To get the distribution parameters we can try to estimate them by using the fit method of the scipy.stats distributions. However, estimating all parameters prints some warnings and the estimated df parameter is large. If we fix df at specific values we get estimates without warnings that we can use in the call of kstest.
>>> ast.fit(x)
C:\programs\WinPython-64bit-3.4.3.1\python-3.4.3.amd64\lib\site-packages\scipy\integrate\quadpack.py:352: IntegrationWarning: The maximum number of subdivisions (50) has been achieved.

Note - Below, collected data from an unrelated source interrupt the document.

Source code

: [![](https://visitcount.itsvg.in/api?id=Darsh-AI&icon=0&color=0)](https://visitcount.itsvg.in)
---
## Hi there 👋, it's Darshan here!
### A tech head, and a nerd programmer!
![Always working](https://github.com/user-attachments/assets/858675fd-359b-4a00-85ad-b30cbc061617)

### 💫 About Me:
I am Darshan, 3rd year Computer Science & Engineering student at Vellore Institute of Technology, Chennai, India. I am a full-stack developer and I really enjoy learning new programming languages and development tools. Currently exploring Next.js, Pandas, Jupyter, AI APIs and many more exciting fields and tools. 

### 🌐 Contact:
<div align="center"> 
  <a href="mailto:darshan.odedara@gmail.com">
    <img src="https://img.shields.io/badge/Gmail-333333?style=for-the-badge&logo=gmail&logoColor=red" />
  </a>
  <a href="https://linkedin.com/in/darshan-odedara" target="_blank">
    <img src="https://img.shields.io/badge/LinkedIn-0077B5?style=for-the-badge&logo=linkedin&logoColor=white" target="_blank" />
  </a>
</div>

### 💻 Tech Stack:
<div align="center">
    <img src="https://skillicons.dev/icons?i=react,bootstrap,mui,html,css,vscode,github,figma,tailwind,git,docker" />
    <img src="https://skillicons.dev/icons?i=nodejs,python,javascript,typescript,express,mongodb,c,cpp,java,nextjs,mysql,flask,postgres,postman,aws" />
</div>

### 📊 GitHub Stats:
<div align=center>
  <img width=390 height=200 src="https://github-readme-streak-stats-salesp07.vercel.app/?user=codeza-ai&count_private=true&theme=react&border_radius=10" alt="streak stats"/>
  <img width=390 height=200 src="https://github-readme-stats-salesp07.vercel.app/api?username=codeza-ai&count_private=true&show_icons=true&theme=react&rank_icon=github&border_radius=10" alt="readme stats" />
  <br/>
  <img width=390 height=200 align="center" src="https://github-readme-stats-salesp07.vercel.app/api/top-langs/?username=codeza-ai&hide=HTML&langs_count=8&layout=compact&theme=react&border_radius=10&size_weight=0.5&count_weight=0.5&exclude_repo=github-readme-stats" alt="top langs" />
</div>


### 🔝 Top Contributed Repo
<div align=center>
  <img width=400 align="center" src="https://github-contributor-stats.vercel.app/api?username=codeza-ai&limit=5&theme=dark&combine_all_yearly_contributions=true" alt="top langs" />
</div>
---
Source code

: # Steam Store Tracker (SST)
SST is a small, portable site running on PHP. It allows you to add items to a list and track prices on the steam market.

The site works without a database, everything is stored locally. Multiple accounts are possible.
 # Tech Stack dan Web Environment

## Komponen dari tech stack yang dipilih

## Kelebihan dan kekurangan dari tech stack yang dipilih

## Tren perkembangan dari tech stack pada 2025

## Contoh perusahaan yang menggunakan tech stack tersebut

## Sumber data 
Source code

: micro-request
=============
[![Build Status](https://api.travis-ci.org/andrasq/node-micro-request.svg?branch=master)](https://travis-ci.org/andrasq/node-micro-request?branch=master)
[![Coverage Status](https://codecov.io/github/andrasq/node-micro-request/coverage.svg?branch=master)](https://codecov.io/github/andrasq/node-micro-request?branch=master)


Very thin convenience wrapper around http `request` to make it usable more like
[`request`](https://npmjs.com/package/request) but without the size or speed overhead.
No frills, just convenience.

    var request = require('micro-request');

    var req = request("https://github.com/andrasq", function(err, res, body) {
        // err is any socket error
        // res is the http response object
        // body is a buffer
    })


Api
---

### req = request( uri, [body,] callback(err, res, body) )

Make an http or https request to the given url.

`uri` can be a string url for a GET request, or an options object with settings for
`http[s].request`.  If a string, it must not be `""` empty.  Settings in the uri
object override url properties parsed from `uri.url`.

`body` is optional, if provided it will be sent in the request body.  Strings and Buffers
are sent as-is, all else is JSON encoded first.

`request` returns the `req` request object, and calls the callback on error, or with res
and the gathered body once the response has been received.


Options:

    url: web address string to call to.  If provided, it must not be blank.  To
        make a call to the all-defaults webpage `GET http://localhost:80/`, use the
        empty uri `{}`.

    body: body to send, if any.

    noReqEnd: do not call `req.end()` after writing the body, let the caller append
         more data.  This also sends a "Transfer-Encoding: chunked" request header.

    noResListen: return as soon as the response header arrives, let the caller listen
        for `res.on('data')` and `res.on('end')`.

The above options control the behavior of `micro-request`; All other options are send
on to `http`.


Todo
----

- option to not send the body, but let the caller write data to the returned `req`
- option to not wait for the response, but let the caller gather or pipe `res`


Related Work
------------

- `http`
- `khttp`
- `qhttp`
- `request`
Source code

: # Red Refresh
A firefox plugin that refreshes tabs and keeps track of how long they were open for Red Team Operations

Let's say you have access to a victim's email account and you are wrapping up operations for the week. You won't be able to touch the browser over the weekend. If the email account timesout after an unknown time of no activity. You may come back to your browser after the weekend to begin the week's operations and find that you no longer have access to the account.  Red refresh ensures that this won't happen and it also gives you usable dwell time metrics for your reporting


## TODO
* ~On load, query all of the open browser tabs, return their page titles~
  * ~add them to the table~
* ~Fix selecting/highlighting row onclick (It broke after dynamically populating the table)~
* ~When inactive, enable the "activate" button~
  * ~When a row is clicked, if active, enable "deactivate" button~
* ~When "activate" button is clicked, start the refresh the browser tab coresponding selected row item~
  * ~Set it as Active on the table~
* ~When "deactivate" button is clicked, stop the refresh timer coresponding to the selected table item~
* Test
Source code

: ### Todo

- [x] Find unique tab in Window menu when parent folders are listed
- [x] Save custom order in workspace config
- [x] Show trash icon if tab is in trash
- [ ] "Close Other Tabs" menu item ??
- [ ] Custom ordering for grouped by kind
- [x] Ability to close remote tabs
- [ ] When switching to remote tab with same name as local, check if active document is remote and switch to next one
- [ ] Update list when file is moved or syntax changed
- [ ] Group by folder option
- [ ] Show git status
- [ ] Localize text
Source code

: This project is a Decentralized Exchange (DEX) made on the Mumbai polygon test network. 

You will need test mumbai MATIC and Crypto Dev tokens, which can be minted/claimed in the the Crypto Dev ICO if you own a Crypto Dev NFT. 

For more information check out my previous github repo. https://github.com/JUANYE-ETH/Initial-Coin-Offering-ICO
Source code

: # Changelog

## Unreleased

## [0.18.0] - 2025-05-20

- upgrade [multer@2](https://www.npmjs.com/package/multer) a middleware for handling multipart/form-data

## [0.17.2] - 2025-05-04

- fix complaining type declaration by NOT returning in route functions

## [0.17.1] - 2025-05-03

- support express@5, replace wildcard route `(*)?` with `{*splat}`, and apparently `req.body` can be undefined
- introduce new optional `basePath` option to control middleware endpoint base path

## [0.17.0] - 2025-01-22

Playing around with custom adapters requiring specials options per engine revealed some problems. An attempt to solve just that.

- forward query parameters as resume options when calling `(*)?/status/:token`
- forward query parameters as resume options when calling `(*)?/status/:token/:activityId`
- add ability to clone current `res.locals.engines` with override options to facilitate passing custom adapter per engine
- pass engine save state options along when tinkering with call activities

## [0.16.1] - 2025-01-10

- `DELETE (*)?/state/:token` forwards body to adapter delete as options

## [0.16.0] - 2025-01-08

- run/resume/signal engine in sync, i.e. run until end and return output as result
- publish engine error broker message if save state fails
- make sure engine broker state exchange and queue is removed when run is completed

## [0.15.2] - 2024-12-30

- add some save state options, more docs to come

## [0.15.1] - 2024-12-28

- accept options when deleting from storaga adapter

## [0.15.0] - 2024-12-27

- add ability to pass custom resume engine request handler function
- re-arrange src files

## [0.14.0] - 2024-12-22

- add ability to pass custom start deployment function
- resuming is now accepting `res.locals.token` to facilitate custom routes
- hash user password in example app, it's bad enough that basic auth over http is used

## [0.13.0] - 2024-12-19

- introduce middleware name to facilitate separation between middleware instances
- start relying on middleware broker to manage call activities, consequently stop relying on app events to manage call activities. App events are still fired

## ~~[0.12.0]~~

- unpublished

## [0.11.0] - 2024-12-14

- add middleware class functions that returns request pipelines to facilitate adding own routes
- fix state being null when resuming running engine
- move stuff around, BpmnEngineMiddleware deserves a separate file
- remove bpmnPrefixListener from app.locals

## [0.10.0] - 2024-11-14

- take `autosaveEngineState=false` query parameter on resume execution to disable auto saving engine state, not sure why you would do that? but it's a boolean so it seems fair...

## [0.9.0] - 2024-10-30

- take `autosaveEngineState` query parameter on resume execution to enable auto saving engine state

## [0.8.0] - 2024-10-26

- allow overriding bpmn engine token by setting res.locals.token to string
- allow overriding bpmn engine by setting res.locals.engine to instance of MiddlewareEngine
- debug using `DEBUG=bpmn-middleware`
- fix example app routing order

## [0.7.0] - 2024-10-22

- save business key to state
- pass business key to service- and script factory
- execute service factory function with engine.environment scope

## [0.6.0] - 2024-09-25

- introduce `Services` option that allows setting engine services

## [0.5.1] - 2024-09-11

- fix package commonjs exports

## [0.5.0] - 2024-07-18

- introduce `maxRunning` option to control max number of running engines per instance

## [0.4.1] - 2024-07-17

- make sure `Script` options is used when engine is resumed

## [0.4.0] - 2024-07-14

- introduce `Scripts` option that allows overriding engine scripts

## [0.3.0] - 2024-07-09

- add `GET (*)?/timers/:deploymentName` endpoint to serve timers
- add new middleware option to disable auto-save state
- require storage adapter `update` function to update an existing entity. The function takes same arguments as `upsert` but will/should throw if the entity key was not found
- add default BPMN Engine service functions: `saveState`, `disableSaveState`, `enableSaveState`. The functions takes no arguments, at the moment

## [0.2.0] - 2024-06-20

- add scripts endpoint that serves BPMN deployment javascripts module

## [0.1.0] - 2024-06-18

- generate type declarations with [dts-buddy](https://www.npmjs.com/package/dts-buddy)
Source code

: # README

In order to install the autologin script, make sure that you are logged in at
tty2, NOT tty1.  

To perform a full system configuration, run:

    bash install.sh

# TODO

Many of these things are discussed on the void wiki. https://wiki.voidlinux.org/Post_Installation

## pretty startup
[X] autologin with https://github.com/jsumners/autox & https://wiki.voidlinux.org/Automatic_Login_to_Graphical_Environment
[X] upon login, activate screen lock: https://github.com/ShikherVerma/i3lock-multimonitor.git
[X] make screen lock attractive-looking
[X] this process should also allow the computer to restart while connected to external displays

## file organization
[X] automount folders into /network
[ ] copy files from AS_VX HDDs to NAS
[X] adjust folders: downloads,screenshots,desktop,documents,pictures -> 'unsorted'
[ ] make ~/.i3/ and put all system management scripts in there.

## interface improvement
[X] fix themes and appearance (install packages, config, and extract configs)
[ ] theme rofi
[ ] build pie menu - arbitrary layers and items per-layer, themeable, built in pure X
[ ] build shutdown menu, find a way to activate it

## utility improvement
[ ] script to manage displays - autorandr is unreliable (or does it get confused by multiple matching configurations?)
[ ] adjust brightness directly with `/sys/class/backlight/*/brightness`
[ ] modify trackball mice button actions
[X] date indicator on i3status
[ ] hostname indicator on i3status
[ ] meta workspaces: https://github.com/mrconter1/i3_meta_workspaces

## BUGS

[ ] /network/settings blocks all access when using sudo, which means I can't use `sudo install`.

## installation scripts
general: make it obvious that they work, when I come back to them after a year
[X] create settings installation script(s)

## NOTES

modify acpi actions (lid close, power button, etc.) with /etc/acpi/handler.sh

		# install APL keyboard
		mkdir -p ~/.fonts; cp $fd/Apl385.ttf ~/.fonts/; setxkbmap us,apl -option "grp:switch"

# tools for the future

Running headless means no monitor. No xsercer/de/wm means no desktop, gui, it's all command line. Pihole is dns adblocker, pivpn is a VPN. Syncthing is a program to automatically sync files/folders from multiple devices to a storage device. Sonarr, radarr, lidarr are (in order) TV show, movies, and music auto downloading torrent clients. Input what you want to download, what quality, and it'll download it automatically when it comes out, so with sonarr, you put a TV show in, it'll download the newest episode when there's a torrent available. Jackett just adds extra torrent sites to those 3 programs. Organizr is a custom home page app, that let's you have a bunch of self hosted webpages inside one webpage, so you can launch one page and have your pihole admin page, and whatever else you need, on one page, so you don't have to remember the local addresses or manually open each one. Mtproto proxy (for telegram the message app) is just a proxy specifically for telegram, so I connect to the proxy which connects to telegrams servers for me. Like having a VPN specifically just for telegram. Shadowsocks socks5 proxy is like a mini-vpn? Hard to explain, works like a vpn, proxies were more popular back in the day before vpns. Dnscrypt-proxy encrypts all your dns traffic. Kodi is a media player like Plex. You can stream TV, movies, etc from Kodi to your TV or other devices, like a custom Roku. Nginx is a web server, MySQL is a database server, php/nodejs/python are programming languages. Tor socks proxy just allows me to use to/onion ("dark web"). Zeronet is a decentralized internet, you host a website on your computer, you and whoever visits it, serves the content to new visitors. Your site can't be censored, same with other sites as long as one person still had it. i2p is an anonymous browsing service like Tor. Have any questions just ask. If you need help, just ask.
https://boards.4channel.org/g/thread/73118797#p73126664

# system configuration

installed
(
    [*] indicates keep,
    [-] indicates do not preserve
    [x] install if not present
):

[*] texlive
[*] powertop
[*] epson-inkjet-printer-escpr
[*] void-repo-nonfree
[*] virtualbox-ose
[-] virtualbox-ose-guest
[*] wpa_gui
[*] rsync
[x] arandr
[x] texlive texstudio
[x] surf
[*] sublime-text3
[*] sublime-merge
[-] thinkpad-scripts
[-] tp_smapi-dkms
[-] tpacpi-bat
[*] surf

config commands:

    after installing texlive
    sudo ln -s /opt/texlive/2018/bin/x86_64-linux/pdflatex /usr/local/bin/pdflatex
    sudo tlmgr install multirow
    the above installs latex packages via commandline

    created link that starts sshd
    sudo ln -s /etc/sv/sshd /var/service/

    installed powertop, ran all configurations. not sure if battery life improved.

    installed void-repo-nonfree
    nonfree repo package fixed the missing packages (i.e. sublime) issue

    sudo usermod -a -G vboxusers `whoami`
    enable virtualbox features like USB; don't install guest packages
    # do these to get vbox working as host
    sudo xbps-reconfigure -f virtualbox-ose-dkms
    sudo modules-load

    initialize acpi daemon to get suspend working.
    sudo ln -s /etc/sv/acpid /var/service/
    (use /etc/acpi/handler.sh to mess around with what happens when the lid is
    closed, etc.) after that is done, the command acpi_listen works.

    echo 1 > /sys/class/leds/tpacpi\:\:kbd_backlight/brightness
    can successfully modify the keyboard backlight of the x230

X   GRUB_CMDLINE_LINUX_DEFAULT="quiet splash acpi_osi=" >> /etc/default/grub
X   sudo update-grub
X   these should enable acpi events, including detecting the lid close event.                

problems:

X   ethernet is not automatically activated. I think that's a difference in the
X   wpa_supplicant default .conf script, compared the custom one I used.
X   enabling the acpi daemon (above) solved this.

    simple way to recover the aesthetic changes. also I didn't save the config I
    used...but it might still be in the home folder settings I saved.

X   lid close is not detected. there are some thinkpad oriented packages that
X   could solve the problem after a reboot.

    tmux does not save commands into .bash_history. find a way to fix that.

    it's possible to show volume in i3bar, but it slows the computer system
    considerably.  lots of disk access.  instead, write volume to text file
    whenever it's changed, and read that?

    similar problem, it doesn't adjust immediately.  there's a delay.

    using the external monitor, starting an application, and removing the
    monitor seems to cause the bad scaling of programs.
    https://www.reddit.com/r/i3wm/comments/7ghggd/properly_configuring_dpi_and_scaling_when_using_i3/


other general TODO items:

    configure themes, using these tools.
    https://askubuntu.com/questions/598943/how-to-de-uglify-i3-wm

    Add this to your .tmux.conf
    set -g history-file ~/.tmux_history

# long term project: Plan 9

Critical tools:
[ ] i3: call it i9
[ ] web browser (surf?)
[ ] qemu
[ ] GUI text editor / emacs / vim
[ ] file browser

If increasing the limit yields no improvement it is advised to analyze
the integrand in order to determine the difficulties. If the position of a
local difficulty can be determined (singularity, discontinuity) one will
probably gain from splitting up the interval and calling the integrator
on the subranges. Perhaps a special-purpose integrator should be used.
warnings.warn(msg, IntegrationWarning)
C:\programs\WinPython-64bit-3.4.3.1\python-3.4.3.amd64\lib\site-packages\scipy\integrate\quadpack.py:352: IntegrationWarning: The integral is probably divergent, or slowly convergent.
warnings.warn(msg, IntegrationWarning)
(31834.800527154337, -2.3475921468088172, 1.3720725621594987, 2.2766515091760722)
>>> p = ast.fit(x, f0=100)
>>> print(stats.kstest(x, ast.cdf, args=p))
(0.13897385693057401, 0.83458552699682509)
>>> p = ast.fit(x, f0=5)
>>> print(stats.kstest(x, ast.cdf, args=p))
(0.097960232618178544, 0.990756154198281)
However, the distribution for the Kolmogorov-Smirnov test assumes that the distribution parameters are fixed and not estimated. If we estimate the parameters as above, then the p-value will not be correct since it is not based on the correct distribution.
For some distributions we can use tables for the kstest with estimated mean and scale parameter, e.g. the Lilliefors test kstest_normal in statsmodels. If we have estimated shape parameters, then the distribution of the ks test statistics will depend on the parameters of the model, and we could get the pvalue from bootstrapping.
(I don't remember anything about estimating the parameters of the SkewT distribution and whether maximum likelihood estimation has any specific problems.)